* GIVEN DATA:
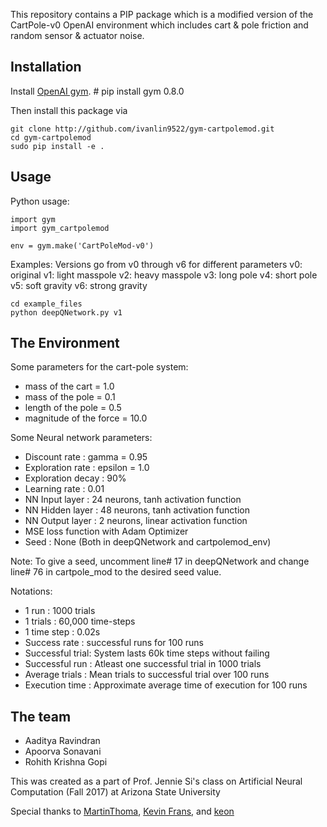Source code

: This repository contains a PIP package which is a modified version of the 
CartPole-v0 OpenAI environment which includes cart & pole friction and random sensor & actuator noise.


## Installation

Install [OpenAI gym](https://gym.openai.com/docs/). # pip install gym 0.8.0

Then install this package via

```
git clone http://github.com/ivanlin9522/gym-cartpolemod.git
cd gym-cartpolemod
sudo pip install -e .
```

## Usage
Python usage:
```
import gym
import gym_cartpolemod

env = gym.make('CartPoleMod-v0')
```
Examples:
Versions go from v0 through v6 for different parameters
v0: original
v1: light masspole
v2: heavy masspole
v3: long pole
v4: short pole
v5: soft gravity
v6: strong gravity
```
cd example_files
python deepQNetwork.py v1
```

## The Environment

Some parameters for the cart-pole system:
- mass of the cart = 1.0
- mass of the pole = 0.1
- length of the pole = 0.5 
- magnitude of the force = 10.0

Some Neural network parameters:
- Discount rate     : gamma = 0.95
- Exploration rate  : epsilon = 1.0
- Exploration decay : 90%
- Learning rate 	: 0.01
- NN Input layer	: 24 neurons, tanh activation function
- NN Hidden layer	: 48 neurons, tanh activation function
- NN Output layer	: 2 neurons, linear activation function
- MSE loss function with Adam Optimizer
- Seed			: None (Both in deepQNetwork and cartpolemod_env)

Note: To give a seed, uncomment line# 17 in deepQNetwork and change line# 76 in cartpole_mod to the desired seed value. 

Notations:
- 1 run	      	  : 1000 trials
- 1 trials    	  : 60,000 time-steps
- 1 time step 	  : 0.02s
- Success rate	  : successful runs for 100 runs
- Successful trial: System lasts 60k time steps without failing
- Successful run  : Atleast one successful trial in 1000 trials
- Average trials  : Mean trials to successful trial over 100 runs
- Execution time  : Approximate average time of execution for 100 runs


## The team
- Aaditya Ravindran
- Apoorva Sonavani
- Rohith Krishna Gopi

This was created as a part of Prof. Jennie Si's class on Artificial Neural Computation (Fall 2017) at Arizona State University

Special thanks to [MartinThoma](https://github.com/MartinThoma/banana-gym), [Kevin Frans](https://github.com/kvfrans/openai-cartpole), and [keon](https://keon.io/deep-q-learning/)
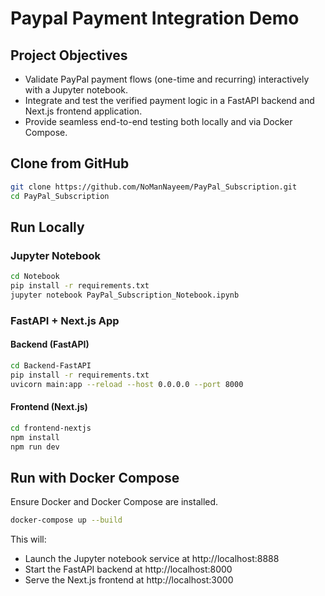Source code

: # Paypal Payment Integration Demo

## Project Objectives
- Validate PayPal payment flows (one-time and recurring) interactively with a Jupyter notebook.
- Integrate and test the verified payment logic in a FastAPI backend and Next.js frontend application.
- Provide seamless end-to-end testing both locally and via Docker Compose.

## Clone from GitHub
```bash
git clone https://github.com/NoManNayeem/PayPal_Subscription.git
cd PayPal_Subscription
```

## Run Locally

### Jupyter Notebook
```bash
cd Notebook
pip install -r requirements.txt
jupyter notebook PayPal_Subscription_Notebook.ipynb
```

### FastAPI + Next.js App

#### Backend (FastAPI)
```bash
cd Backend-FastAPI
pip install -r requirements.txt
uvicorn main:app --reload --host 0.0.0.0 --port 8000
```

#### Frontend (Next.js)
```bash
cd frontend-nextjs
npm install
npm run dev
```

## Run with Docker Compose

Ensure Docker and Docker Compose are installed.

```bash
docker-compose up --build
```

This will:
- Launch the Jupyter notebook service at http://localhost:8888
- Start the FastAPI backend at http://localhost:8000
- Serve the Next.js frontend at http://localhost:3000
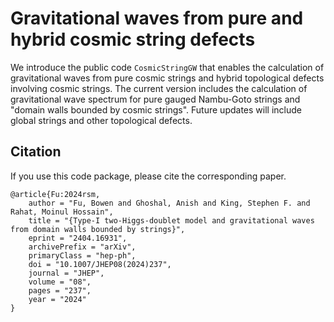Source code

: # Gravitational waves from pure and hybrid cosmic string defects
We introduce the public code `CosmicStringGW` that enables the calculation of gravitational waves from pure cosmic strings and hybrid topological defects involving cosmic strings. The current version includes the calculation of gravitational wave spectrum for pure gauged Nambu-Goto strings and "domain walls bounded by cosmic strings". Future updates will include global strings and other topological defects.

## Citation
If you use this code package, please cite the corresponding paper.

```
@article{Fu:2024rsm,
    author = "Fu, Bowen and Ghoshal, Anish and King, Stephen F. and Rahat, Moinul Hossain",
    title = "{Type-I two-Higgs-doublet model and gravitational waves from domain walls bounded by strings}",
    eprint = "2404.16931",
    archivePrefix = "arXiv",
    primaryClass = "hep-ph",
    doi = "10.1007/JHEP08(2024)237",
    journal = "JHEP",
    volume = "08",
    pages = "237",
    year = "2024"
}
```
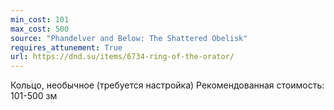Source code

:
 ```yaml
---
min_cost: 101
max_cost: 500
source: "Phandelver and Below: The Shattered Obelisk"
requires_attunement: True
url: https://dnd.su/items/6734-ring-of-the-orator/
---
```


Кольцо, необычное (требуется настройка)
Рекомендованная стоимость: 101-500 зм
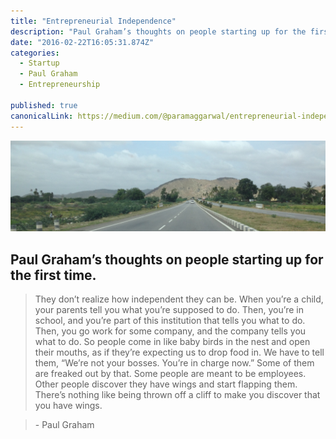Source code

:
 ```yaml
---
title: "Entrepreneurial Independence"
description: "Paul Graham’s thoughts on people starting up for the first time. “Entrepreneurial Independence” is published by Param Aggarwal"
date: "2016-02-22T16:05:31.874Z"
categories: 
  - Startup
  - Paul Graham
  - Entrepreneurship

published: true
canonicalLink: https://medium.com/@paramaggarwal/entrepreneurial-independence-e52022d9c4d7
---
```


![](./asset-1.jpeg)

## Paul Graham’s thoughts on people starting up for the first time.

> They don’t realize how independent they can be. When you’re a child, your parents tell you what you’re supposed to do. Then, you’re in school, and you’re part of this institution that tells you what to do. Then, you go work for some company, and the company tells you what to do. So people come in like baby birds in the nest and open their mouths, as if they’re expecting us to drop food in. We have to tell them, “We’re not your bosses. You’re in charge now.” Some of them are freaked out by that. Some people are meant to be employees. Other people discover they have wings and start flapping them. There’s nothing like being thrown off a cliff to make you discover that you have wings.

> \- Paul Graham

* AIM OF THE TASK: Check each line of the listing above for the string "published". Report only how many have it.

* PROBLEM SOLUTION: 2